Direktur Eksekutif Jaringan Muslim Madani (JMM), Syukron Jamal, menilai kemunculan berbagai nama kandidat menunjukkan internal NU yang sehat dan kaya sumber daya manusia.
"Saya melihat bursa calon Ketua Umum PBNU pada Muktamar ke-35 NU sebagai sesuatu yang sangat positif. Ini menunjukkan bahwa NU sedang mengalami proses regenerasi dan kontestasi gagasan yang nyata," ujar Syukron Jamal, dikutip MUI Digital, Senin (24/8/2026).
Dosen UIN Syarif Hidayatullah Jakarta dan Universitas Islam Depok itu memetakan figur yang muncul mewakili berbagai tipologi kepemimpinan. Mulai dari tokoh dengan pengalaman kuat dalam tata kelola organisasi, ulama yang berakar kokoh pada tradisi pesantren dan jaringan kiai, akademisi dengan jejaring internasional, hingga tokoh berpikiran luas dalam ruang kebangsaan dan aktivis muda NU.
Syukron mengingatkan warga Nahdliyin agar tidak terjebak dalam sudut pandang pragmatis "siapa menang dan siapa kalah". Fokus harus dikembalikan pada kebutuhan substantif NU.
"Yang jauh lebih penting adalah NU membutuhkan kepemimpinan seperti apa untuk memasuki fase berikutnya. Apalagi Muktamar ke-35 mengusung tema 'Menjaga Marwah, Memperkaya Khidmah untuk Kemaslahatan Bangsa'," katanya.
Menurutnya, keberhasilan pemimpin NU mendatang tidak boleh hanya diukur dari kemampuan menggalang dukungan elektoral di arena muktamar, melainkan sejauh mana mampu menjaga marwah jam'iyyah, memperkuat tradisi keulamaan, mengonsolidasikan struktur, dan memastikan NU tetap relevan menjawab persoalan keumatan, kebangsaan, dan perubahan global.
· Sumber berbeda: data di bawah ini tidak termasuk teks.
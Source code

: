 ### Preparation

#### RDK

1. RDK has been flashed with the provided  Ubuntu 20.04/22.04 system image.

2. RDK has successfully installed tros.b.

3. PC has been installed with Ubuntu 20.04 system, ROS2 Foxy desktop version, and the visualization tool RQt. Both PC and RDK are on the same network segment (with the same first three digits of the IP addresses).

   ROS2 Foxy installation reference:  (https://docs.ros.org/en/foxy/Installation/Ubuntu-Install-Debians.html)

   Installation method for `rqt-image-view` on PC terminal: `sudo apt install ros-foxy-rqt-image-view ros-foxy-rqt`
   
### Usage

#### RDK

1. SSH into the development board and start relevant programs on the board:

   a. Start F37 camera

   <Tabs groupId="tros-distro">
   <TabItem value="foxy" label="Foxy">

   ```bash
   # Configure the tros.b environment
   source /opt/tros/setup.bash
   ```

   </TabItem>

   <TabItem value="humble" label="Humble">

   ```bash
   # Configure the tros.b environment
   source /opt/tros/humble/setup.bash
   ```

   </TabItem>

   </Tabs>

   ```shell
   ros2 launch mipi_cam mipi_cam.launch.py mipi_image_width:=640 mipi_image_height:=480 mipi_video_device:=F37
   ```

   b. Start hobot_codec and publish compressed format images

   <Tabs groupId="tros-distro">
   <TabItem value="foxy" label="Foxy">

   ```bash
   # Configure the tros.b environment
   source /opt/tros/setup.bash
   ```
NU, kata Syukron, kini telah bertransformasi menjadi kekuatan civil society yang kompleks dengan jaringan pendidikan, pesantren, ekonomi, hingga sains dan teknologi.
Ia pun mengimbau arena Muktamar ke-35 steril dari politik transaksional dan money politics agar marwah ulama terjaga.
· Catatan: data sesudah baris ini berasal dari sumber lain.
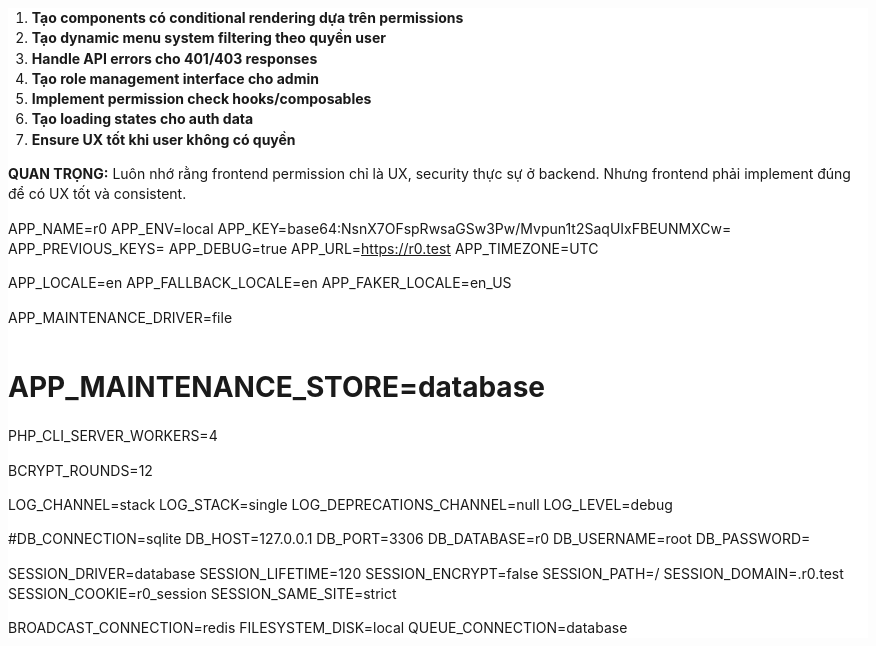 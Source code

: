 1. **Tạo components có conditional rendering dựa trên permissions**
2. **Tạo dynamic menu system filtering theo quyền user**  
3. **Handle API errors cho 401/403 responses**
4. **Tạo role management interface cho admin**
5. **Implement permission check hooks/composables**
6. **Tạo loading states cho auth data**
7. **Ensure UX tốt khi user không có quyền**

**QUAN TRỌNG:** Luôn nhớ rằng frontend permission chỉ là UX, security thực sự ở backend. Nhưng frontend phải implement đúng để có UX tốt và consistent. 

APP_NAME=r0
APP_ENV=local
APP_KEY=base64:NsnX7OFspRwsaGSw3Pw/Mvpun1t2SaqUIxFBEUNMXCw=
APP_PREVIOUS_KEYS=
APP_DEBUG=true
APP_URL=https://r0.test
APP_TIMEZONE=UTC

APP_LOCALE=en
APP_FALLBACK_LOCALE=en
APP_FAKER_LOCALE=en_US

APP_MAINTENANCE_DRIVER=file
# APP_MAINTENANCE_STORE=database

PHP_CLI_SERVER_WORKERS=4

BCRYPT_ROUNDS=12

LOG_CHANNEL=stack
LOG_STACK=single
LOG_DEPRECATIONS_CHANNEL=null
LOG_LEVEL=debug

#DB_CONNECTION=sqlite
DB_HOST=127.0.0.1
DB_PORT=3306
DB_DATABASE=r0
DB_USERNAME=root
DB_PASSWORD=

SESSION_DRIVER=database
SESSION_LIFETIME=120
SESSION_ENCRYPT=false
SESSION_PATH=/
SESSION_DOMAIN=.r0.test
SESSION_COOKIE=r0_session
SESSION_SAME_SITE=strict

BROADCAST_CONNECTION=redis
FILESYSTEM_DISK=local
QUEUE_CONNECTION=database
Sejumlah nama potensial yang disebut akan menahkodai PBNU periode 2026-2031 antara lain Ketua Umum petahana KH Yahya Cholil Staquf, Pengasuh Ponpes Tebuireng KH Abdul Hakim Mahfudz (Gus Kikin), Pengasuh Ponpes Bina Insan Mulia Cirebon KH Imam Jazuli, Pengasuh Ponpes Tegalrejo KH Muhammad Yusuf Chudlori (Gus Yusuf), Pengasuh Ponpes Cendekia Amanah KH M Cholil Nafis, Ketua PWNU Jateng KH Abdul Ghaffar Rozin, Ketum PB PMII 2005-2007 Hery Haryanto Azumi (Gus Hery), Pengasuh Ponpes Mamba'ul Ma'arif Denanyar Jombang KH Abdussalam Shohib (Gus Salam), Wakil Ketua Umum MUI KH Marsudi Syuhud, dan Menteri Agama RI KH Nasaruddin Umar.